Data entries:
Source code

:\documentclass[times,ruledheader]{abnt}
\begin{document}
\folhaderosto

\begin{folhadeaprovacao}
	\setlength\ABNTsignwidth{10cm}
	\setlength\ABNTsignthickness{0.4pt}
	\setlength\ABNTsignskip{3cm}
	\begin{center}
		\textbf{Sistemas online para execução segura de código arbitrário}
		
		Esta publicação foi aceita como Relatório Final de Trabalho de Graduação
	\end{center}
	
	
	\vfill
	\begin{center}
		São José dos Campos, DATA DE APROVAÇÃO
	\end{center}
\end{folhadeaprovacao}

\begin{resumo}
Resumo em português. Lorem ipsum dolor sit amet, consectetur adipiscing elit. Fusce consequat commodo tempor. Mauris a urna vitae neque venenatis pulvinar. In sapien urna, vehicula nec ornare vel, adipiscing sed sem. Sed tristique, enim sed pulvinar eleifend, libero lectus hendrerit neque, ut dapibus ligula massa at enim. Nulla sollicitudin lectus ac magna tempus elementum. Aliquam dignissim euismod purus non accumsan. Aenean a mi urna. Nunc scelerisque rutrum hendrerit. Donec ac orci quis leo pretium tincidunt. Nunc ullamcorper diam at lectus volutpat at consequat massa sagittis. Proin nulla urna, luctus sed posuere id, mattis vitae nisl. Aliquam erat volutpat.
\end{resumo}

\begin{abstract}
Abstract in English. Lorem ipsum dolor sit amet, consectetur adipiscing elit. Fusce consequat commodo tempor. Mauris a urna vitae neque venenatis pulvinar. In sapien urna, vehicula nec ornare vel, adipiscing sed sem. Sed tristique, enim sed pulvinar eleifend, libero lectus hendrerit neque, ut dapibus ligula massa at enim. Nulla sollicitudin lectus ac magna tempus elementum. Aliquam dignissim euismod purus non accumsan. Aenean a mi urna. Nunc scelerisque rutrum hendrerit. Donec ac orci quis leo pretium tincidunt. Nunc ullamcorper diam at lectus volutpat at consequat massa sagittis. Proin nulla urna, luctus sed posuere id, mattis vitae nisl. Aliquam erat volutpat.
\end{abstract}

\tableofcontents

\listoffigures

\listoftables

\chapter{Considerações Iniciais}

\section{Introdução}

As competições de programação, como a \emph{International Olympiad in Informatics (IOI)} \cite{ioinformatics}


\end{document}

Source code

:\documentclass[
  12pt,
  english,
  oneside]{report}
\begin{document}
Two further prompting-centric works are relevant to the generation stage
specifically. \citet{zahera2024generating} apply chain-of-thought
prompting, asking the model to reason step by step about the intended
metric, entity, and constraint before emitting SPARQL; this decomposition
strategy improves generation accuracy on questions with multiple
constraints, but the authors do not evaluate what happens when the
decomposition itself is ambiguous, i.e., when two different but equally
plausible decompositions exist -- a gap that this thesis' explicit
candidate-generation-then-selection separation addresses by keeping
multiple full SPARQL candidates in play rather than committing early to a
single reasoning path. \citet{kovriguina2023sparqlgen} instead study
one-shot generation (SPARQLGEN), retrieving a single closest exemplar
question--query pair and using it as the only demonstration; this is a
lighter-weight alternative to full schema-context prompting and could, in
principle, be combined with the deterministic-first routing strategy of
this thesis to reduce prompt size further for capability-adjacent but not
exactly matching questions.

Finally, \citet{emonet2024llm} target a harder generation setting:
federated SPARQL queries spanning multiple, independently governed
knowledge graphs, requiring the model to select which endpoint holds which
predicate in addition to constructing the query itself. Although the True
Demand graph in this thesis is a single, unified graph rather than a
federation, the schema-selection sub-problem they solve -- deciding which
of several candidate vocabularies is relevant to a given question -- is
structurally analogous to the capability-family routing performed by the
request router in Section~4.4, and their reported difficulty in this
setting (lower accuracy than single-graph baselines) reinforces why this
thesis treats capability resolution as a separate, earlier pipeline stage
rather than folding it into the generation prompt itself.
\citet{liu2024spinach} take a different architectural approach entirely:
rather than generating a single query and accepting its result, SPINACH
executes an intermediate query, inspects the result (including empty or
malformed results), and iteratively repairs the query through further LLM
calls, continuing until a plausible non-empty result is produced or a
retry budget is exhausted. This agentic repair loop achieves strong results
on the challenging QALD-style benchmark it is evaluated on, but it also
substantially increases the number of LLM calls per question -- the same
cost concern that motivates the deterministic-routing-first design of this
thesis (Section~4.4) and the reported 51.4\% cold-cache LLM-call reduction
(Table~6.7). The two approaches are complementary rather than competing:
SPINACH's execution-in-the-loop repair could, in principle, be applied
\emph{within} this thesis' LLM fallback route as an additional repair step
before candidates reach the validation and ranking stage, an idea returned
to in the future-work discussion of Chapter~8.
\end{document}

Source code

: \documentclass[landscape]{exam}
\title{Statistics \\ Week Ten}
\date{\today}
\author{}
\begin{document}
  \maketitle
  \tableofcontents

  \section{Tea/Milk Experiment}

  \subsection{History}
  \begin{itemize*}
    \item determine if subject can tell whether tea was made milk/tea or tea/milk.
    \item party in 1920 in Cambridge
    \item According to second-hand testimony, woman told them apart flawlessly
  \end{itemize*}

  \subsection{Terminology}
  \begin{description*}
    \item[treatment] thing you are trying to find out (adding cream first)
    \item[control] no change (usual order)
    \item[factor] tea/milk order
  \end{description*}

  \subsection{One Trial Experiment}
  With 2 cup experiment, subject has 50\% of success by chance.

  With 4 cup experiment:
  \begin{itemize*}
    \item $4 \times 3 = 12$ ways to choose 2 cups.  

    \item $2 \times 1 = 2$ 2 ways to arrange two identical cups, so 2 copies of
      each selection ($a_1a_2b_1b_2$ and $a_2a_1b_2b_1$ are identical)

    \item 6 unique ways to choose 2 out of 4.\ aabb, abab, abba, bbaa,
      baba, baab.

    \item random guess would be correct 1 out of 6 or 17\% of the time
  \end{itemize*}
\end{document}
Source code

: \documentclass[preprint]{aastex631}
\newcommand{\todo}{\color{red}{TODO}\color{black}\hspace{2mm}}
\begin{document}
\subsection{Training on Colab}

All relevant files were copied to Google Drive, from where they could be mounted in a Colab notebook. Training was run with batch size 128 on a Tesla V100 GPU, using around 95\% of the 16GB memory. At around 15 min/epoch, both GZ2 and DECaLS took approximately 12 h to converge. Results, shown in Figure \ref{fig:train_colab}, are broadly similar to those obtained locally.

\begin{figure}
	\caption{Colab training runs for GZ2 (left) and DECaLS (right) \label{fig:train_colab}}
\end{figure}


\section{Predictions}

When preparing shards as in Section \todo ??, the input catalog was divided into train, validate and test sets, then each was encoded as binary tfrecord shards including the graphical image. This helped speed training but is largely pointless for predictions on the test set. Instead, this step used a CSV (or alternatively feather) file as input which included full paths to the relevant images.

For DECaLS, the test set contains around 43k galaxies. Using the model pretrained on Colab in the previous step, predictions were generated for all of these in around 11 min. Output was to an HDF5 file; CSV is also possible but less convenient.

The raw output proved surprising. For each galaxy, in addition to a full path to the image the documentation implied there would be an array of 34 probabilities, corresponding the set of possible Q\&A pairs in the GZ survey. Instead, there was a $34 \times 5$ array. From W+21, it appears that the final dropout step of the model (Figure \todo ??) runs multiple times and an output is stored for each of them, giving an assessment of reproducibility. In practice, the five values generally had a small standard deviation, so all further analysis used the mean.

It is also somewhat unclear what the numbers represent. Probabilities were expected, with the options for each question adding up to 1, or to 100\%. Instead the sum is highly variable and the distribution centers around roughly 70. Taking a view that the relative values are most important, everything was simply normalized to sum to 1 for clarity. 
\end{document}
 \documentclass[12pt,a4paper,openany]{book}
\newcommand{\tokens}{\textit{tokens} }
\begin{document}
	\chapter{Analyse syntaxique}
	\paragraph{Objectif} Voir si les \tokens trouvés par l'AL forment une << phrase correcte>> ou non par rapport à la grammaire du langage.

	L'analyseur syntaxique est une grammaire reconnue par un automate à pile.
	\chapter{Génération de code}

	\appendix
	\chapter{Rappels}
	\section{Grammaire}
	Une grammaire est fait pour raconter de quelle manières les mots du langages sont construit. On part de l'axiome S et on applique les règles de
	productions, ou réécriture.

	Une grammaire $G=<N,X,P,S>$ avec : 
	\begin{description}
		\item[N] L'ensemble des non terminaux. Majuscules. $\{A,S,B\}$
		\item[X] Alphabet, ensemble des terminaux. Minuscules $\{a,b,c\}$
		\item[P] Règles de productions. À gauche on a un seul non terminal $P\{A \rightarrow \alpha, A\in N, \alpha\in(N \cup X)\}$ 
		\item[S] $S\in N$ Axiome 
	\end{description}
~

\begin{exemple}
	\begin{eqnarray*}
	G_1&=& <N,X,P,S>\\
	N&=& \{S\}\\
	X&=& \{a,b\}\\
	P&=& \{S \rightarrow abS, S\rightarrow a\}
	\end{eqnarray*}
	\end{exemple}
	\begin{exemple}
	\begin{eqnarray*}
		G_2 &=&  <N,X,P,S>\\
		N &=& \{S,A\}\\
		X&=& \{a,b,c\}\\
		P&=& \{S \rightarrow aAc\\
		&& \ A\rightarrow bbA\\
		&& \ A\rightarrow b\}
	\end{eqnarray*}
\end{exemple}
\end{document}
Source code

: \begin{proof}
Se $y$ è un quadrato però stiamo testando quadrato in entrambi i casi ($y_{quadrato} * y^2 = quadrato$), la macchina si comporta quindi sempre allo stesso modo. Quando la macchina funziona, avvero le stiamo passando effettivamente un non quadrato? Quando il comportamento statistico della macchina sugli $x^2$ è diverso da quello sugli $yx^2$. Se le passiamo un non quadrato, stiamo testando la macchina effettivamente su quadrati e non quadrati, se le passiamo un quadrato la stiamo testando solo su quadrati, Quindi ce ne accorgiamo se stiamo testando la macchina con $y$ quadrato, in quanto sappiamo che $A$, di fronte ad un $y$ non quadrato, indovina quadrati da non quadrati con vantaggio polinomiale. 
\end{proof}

THE TASK: Give again exactly, and only, the lines above starting at the one with "on the challenging" and ending at the one with "baba, baab.".

SOLUTION FOR THIS PROBLEM:
on the challenging QALD-style benchmark it is evaluated on, but it also
substantially increases the number of LLM calls per question -- the same
cost concern that motivates the deterministic-routing-first design of this
thesis (Section~4.4) and the reported 51.4\% cold-cache LLM-call reduction
(Table~6.7). The two approaches are complementary rather than competing:
SPINACH's execution-in-the-loop repair could, in principle, be applied
\emph{within} this thesis' LLM fallback route as an additional repair step
before candidates reach the validation and ranking stage, an idea returned
to in the future-work discussion of Chapter~8.
\end{document}

Source code

: \documentclass[landscape]{exam}
\title{Statistics \\ Week Ten}
\date{\today}
\author{}
\begin{document}
  \maketitle
  \tableofcontents

  \section{Tea/Milk Experiment}

  \subsection{History}
  \begin{itemize*}
    \item determine if subject can tell whether tea was made milk/tea or tea/milk.
    \item party in 1920 in Cambridge
    \item According to second-hand testimony, woman told them apart flawlessly
  \end{itemize*}

  \subsection{Terminology}
  \begin{description*}
    \item[treatment] thing you are trying to find out (adding cream first)
    \item[control] no change (usual order)
    \item[factor] tea/milk order
  \end{description*}

  \subsection{One Trial Experiment}
  With 2 cup experiment, subject has 50\% of success by chance.

  With 4 cup experiment:
  \begin{itemize*}
    \item $4 \times 3 = 12$ ways to choose 2 cups.  

    \item $2 \times 1 = 2$ 2 ways to arrange two identical cups, so 2 copies of
      each selection ($a_1a_2b_1b_2$ and $a_2a_1b_2b_1$ are identical)

    \item 6 unique ways to choose 2 out of 4.\ aabb, abab, abba, bbaa,
      baba, baab.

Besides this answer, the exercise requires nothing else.